PROBLEM STATEMENT -> Below are records to retype exactly, except for the pictures.

[DATA FOR THIS EXERCISE]

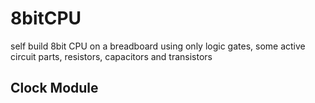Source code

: # 8bitCPU
self build 8bit CPU on a breadboard using only logic gates, some active circuit parts, resistors, capacitors and transistors
## Clock Module

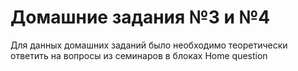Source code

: # Домашние задания №3 и №4
Для данных домашних заданий было необходимо теоретически ответить на вопросы из семинаров в блоках Home question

[/DATA FOR THIS EXERCISE]

REPLY TO THE EXERCISE ->
Source code

: # 8bitCPU
self build 8bit CPU on a breadboard using only logic gates, some active circuit parts, resistors, capacitors and transistors
## Clock Module

Source code

: # Домашние задания №3 и №4
Для данных домашних заданий было необходимо теоретически ответить на вопросы из семинаров в блоках Home question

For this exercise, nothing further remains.